Kulp’ta madene karşı tepkiler büyüyor: Warê cuye ma ra durî vinderê

    Kulp’ta çalışmaları yürütülen madenle yaşam alanlarının zehirleneceğini belirten bölge halkının direnişi sürüyor: “Suyumuzu, bağlarımızı, ağaçlarımızı bir bütün olarak talan edecekler. Toprağımızı paraya vermeyiz.”

    Kulp'ta çalışmaları yürütülen madenle

    Çewlik.net – Diyarbakır’ın Kulp ilçesinde Kasor Havzası’nda sürdürülen maden çalışmalarına karşı dün ortak eylem yapan yerel yönetimler, sivil toplum kuruluşları ve bölge halkı, “Bu dağlar evimiz, şirketlere vermeyeceğiz” sözleriyle tepki gösterdi.

    İlçe halkının yürütülen madencilik faaliyetine karşı tepkiler sürüyor. Dün bölgede yapılan eyleme katılan mahalleliler, mücadele kararlılığını vurguladı.

    ‘BU SORUN SADECE 3-4 MAHALLENİN SORUNU DEĞİL’

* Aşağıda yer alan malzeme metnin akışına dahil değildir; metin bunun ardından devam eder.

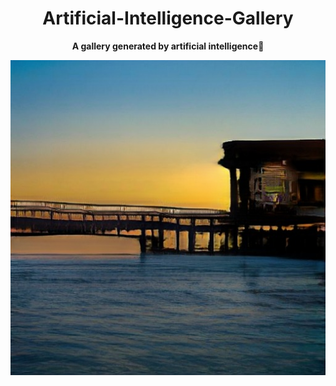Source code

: <div align="center">

# Artificial-Intelligence-Gallery
**A gallery generated by  artificial intelligence**🧠

![markdown](https://github.com/NUISTGY/Artificial-Intelligence-Gallery/blob/main/2021330.jpg)

</div>
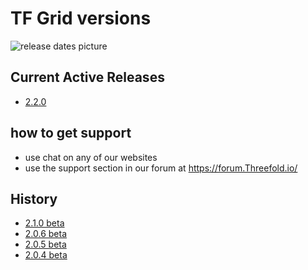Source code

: # TF Grid versions

![release dates picture](releasenotes.png)

## Current Active Releases

- [2.2.0](release_notes_2.2.0.md) 

## how to get support

- use chat on any of our websites
- use the support section in our forum at https://forum.Threefold.io/

## History

- [2.1.0 beta](release_notes_2.1.0.md)
- [2.0.6 beta](release_notes_2.0.6.md)
- [2.0.5 beta](release_notes_2.0.5.md)
- [2.0.4 beta](release_notes_2.0.4.md)


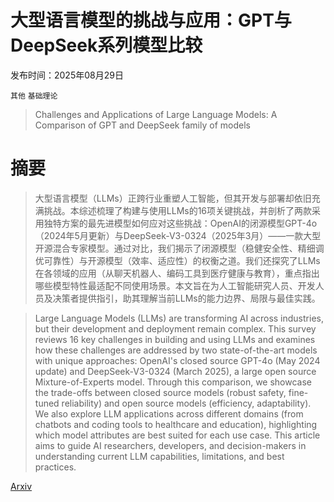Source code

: # 大型语言模型的挑战与应用：GPT与DeepSeek系列模型比较

发布时间：2025年08月29日

`其他` `基础理论`

> Challenges and Applications of Large Language Models: A Comparison of GPT and DeepSeek family of models

# 摘要

> 大型语言模型（LLMs）正跨行业重塑人工智能，但其开发与部署却依旧充满挑战。本综述梳理了构建与使用LLMs的16项关键挑战，并剖析了两款采用独特方案的最先进模型如何应对这些挑战：OpenAI的闭源模型GPT-4o（2024年5月更新）与DeepSeek-V3-0324（2025年3月）——一款大型开源混合专家模型。通过对比，我们揭示了闭源模型（稳健安全性、精细调优可靠性）与开源模型（效率、适应性）的权衡之道。我们还探究了LLMs在各领域的应用（从聊天机器人、编码工具到医疗健康与教育），重点指出哪些模型特性最适配不同使用场景。本文旨在为人工智能研究人员、开发人员及决策者提供指引，助其理解当前LLMs的能力边界、局限与最佳实践。

> Large Language Models (LLMs) are transforming AI across industries, but their development and deployment remain complex. This survey reviews 16 key challenges in building and using LLMs and examines how these challenges are addressed by two state-of-the-art models with unique approaches: OpenAI's closed source GPT-4o (May 2024 update) and DeepSeek-V3-0324 (March 2025), a large open source Mixture-of-Experts model. Through this comparison, we showcase the trade-offs between closed source models (robust safety, fine-tuned reliability) and open source models (efficiency, adaptability). We also explore LLM applications across different domains (from chatbots and coding tools to healthcare and education), highlighting which model attributes are best suited for each use case. This article aims to guide AI researchers, developers, and decision-makers in understanding current LLM capabilities, limitations, and best practices.

[Arxiv](https://arxiv.org/abs/2508.21377)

    Gavgas Mahallesi’nde yaşayan Vadettin Gündüz, yaşam alanlarının peşkeş çekilmesine ilişkin şu tepki de bulundu: “Maden projesi sadece çevre köyleri değil bölgenin tamamını etkileyecek. Bu su, Basra Körfezi’ne kadar gidiyor. Suyumuzu, bağlarımızı, ağaçlarımızı bir bütün olarak talan edecekler. O yüzden bu ticari anlaşmayı kabul etmiyoruz. Toprağımızı paraya vermeyiz. Bu ülkenin başkanı Artvin’den Muğla’ya, Muğla’dan Şırnak’a kadar yerüstünü satmış, şimdi de yeraltını satmaya çalışıyor. Buna izin vermeyeceğiz. Gelsinler turistlik topraklarımıza, turistleri çeksinler. Kazanacakları parayı turistlerle kazansınlar. Siyanürle zehirlemesinler. Ancak en büyük isteğimiz, halkın suyuna sahip çıkması. Bu sorun sadece 3-4 mahallenin sorunu değil.”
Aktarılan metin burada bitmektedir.